Ein Schwindel mit Ansage: Noch während die Firma Prime Forestry in Liquidation war, gründete deren Geschäftsführer Peter Möckli die Nachfolgefirma Sharewood.
Das Geschäftsmodell war dasselbe: Anleger sollen von der Holzhandelsfirma junge Balsa-, Eukalyptus- oder edlen Teakholzbäume kaufen und später mit gutem Gewinn verkaufen. Sharewood pflanzt die Jungbäume in Brasilien und verspricht Renditen bis 12 Prozent.
Schnell kamen Zweifel auf. Balsa-Bäume konnten nicht verkauft werden, angekündigtes Geld aus der Ausforstung blieb aus. «Kassensturz» fand heraus, dass einzelne Telefonverkäufer unter falschem Namen telefonierten und einen Rückkauf der Investition versprachen, was nie geschah. Dank Dokumenten aus dem Altpapier und Kontakt zu Insidern fand «Kassensturz» heraus, dass Sharewood für die Telefonverkäufe einen notorischen und verurteilten Betrüger eingespannt hatte.
Schwindel fliegt auf
2014 fragt «Kassensturz» bei der Finanzmarktaufsicht Finma und der Zürcher Staatsanwaltschaft nach, ob sie den sich abzeichnenden Betrug auf dem Radar hätten. Die Behörden zeigen Interesse. Doch es passiert noch nichts. Das Perfide: Sharewood konnte jahrelang unbehelligt Teakbäume verkaufen. Denn erst, wenn die Bäume nach 20 Jahren gefällt werden sollen, erfahren die Anleger, was aus ihrem Geld geworden ist.

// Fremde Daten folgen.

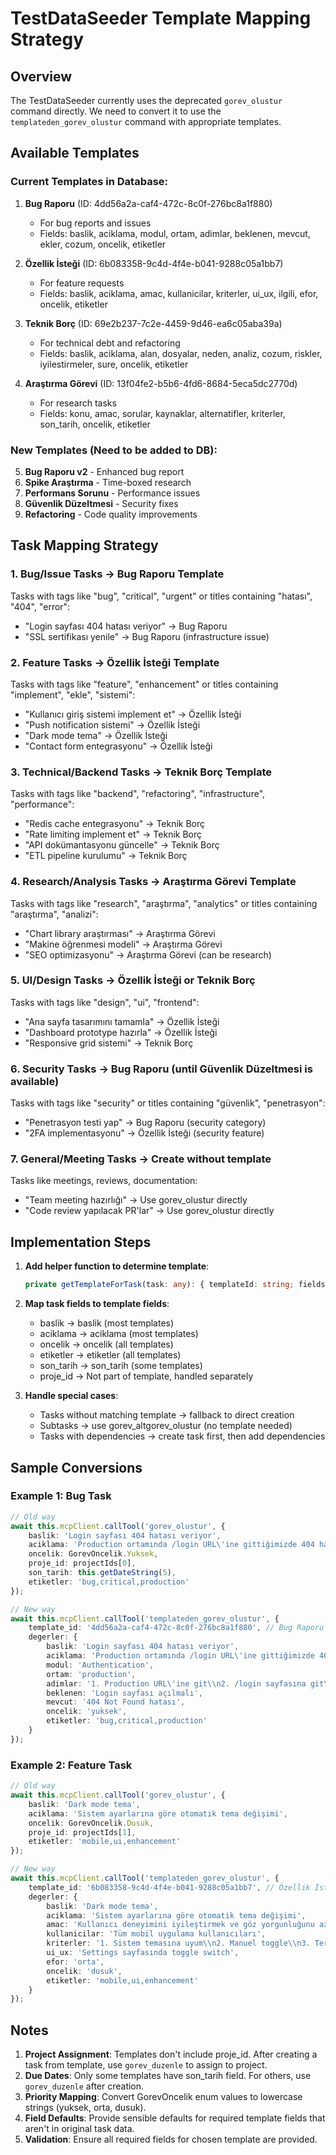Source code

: # TestDataSeeder Template Mapping Strategy

## Overview
The TestDataSeeder currently uses the deprecated `gorev_olustur` command directly. We need to convert it to use the `templateden_gorev_olustur` command with appropriate templates.

## Available Templates

### Current Templates in Database:
1. **Bug Raporu** (ID: 4dd56a2a-caf4-472c-8c0f-276bc8a1f880)
   - For bug reports and issues
   - Fields: baslik, aciklama, modul, ortam, adimlar, beklenen, mevcut, ekler, cozum, oncelik, etiketler

2. **Özellik İsteği** (ID: 6b083358-9c4d-4f4e-b041-9288c05a1bb7)
   - For feature requests
   - Fields: baslik, aciklama, amac, kullanicilar, kriterler, ui_ux, ilgili, efor, oncelik, etiketler

3. **Teknik Borç** (ID: 69e2b237-7c2e-4459-9d46-ea6c05aba39a)
   - For technical debt and refactoring
   - Fields: baslik, aciklama, alan, dosyalar, neden, analiz, cozum, riskler, iyilestirmeler, sure, oncelik, etiketler

4. **Araştırma Görevi** (ID: 13f04fe2-b5b6-4fd6-8684-5eca5dc2770d)
   - For research tasks
   - Fields: konu, amac, sorular, kaynaklar, alternatifler, kriterler, son_tarih, oncelik, etiketler

### New Templates (Need to be added to DB):
5. **Bug Raporu v2** - Enhanced bug report
6. **Spike Araştırma** - Time-boxed research
7. **Performans Sorunu** - Performance issues
8. **Güvenlik Düzeltmesi** - Security fixes
9. **Refactoring** - Code quality improvements

## Task Mapping Strategy

### 1. Bug/Issue Tasks → Bug Raporu Template
Tasks with tags like "bug", "critical", "urgent" or titles containing "hatası", "404", "error":
- "Login sayfası 404 hatası veriyor" → Bug Raporu
- "SSL sertifikası yenile" → Bug Raporu (infrastructure issue)

### 2. Feature Tasks → Özellik İsteği Template
Tasks with tags like "feature", "enhancement" or titles containing "implement", "ekle", "sistemi":
- "Kullanıcı giriş sistemi implement et" → Özellik İsteği
- "Push notification sistemi" → Özellik İsteği
- "Dark mode tema" → Özellik İsteği
- "Contact form entegrasyonu" → Özellik İsteği

### 3. Technical/Backend Tasks → Teknik Borç Template
Tasks with tags like "backend", "refactoring", "infrastructure", "performance":
- "Redis cache entegrasyonu" → Teknik Borç
- "Rate limiting implement et" → Teknik Borç
- "API dokümantasyonu güncelle" → Teknik Borç
- "ETL pipeline kurulumu" → Teknik Borç

### 4. Research/Analysis Tasks → Araştırma Görevi Template
Tasks with tags like "research", "araştırma", "analytics" or titles containing "araştırma", "analizi":
- "Chart library araştırması" → Araştırma Görevi
- "Makine öğrenmesi modeli" → Araştırma Görevi
- "SEO optimizasyonu" → Araştırma Görevi (can be research)

### 5. UI/Design Tasks → Özellik İsteği or Teknik Borç
Tasks with tags like "design", "ui", "frontend":
- "Ana sayfa tasarımını tamamla" → Özellik İsteği
- "Dashboard prototype hazırla" → Özellik İsteği
- "Responsive grid sistemi" → Teknik Borç

### 6. Security Tasks → Bug Raporu (until Güvenlik Düzeltmesi is available)
Tasks with tags like "security" or titles containing "güvenlik", "penetrasyon":
- "Penetrasyon testi yap" → Bug Raporu (security category)
- "2FA implementasyonu" → Özellik İsteği (security feature)

### 7. General/Meeting Tasks → Create without template
Tasks like meetings, reviews, documentation:
- "Team meeting hazırlığı" → Use gorev_olustur directly
- "Code review yapılacak PR'lar" → Use gorev_olustur directly

## Implementation Steps

1. **Add helper function to determine template**:
   ```typescript
   private getTemplateForTask(task: any): { templateId: string; fields: any } | null
   ```

2. **Map task fields to template fields**:
   - baslik → baslik (most templates)
   - aciklama → aciklama (most templates)
   - oncelik → oncelik (all templates)
   - etiketler → etiketler (all templates)
   - son_tarih → son_tarih (some templates)
   - proje_id → Not part of template, handled separately

3. **Handle special cases**:
   - Tasks without matching template → fallback to direct creation
   - Subtasks → use gorev_altgorev_olustur (no template needed)
   - Tasks with dependencies → create task first, then add dependencies

## Sample Conversions

### Example 1: Bug Task
```typescript
// Old way
await this.mcpClient.callTool('gorev_olustur', {
    baslik: 'Login sayfası 404 hatası veriyor',
    aciklama: 'Production ortamında /login URL\'ine gittiğimizde 404 hatası alıyoruz',
    oncelik: GorevOncelik.Yuksek,
    proje_id: projectIds[0],
    son_tarih: this.getDateString(5),
    etiketler: 'bug,critical,production'
});

// New way
await this.mcpClient.callTool('templateden_gorev_olustur', {
    template_id: '4dd56a2a-caf4-472c-8c0f-276bc8a1f880', // Bug Raporu
    degerler: {
        baslik: 'Login sayfası 404 hatası veriyor',
        aciklama: 'Production ortamında /login URL\'ine gittiğimizde 404 hatası alıyoruz',
        modul: 'Authentication',
        ortam: 'production',
        adimlar: '1. Production URL\'ine git\\n2. /login sayfasına git\\n3. 404 hatası görünüyor',
        beklenen: 'Login sayfası açılmalı',
        mevcut: '404 Not Found hatası',
        oncelik: 'yuksek',
        etiketler: 'bug,critical,production'
    }
});
```

### Example 2: Feature Task
```typescript
// Old way
await this.mcpClient.callTool('gorev_olustur', {
    baslik: 'Dark mode tema',
    aciklama: 'Sistem ayarlarına göre otomatik tema değişimi',
    oncelik: GorevOncelik.Dusuk,
    proje_id: projectIds[1],
    etiketler: 'mobile,ui,enhancement'
});

// New way
await this.mcpClient.callTool('templateden_gorev_olustur', {
    template_id: '6b083358-9c4d-4f4e-b041-9288c05a1bb7', // Özellik İsteği
    degerler: {
        baslik: 'Dark mode tema',
        aciklama: 'Sistem ayarlarına göre otomatik tema değişimi',
        amac: 'Kullanıcı deneyimini iyileştirmek ve göz yorgunluğunu azaltmak',
        kullanicilar: 'Tüm mobil uygulama kullanıcıları',
        kriterler: '1. Sistem temasına uyum\\n2. Manuel toggle\\n3. Tercih kaydetme',
        ui_ux: 'Settings sayfasında toggle switch',
        efor: 'orta',
        oncelik: 'dusuk',
        etiketler: 'mobile,ui,enhancement'
    }
});
```

## Notes

1. **Project Assignment**: Templates don't include proje_id. After creating a task from template, use `gorev_duzenle` to assign to project.
2. **Due Dates**: Only some templates have son_tarih field. For others, use `gorev_duzenle` after creation.
3. **Priority Mapping**: Convert GorevOncelik enum values to lowercase strings (yuksek, orta, dusuk).
4. **Field Defaults**: Provide sensible defaults for required template fields that aren't in original task data.
5. **Validation**: Ensure all required fields for chosen template are provided.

In Deutschland handeln die Behörden
2018 weist «Kassensturz» Sharewood Millionenverluste nach und dokumentiert, dass die Baumverkäufer zu viel für die Bäume und für die Forstarbeit verrechnen. Die Behörden reagieren immer noch nicht. 2019 verbietet die deutsche Finanzdienstleistungsaufsicht Bafin den Verkauf von Bäumen. In der Schweiz geht der Schwindel munter weiter.
2019 erstreiten Anwälte der Münchner Kanzlei Klamert & Partner in Deutschland das erste von mehreren Urteilen, gemäss dem Sharewood den Anlegern die Investition samt Zins und sämtlichen Anwaltskosten zurückzahlen muss.
Erst 2020 eröffnet die Staatsanwaltschaft Zürich ein Strafverfahren. 2021 wird der Sharewood-Chef Möckli verhaftet. Es gilt die Unschuldsvermutung. Von den 100 Millionen Franken Kundengeldern kann die Staatsanwaltschaft noch 200’000 sicherstellen.
Weshalb hat die Finma den Verkauf nicht verboten, wie die deutsche Bafin? Die Finma schreibt: «Allgemein lässt sich festhalten, dass die Rechtsordnung, bzw. die Rechtsprechung im Schweizer Finanzmarktrecht nicht deckungsgleich ist mit jener in Deutschland.»
Staatsanwaltschaft sieht keinen Anfangsverdacht
Und die Staatsanwaltschaft? Weshalb hat es so lange gedauert, bis sie den Sharewood-Chef verhaften liess? Auch sie antwortet wegen des noch immer laufenden Verfahrens nur allgemein: «Die Staatsanwaltschaft kann und darf nur dann tätig werden, wenn konkrete Anhaltspunkte für eine Straftat vorliegen. Würde die Staatsanwaltschaft ohne hinreichenden Anfangsverdacht tätig, wären alle erhobenen Beweise unverwertbar.»
Das Telefonieren mit falschen Namen, die Anstellung eines seit Mitte der 90er-Jahren bekannten und später verurteilten Betrügers und die missbräuchliche Verwendung von Kundengeldern: Reicht das nicht für eine frühere Verhaftung? Die Staatsanwaltschaft schreibt: «Die Verhaftung (…) setzt einen dringenden Tatverdacht voraus. Dazu müssen konkrete, belastbare Belege für die Strafbarkeit einer Person vorliegen.» Für die Anleger unverständlich: Noch immer warten sie auf ihr Geld.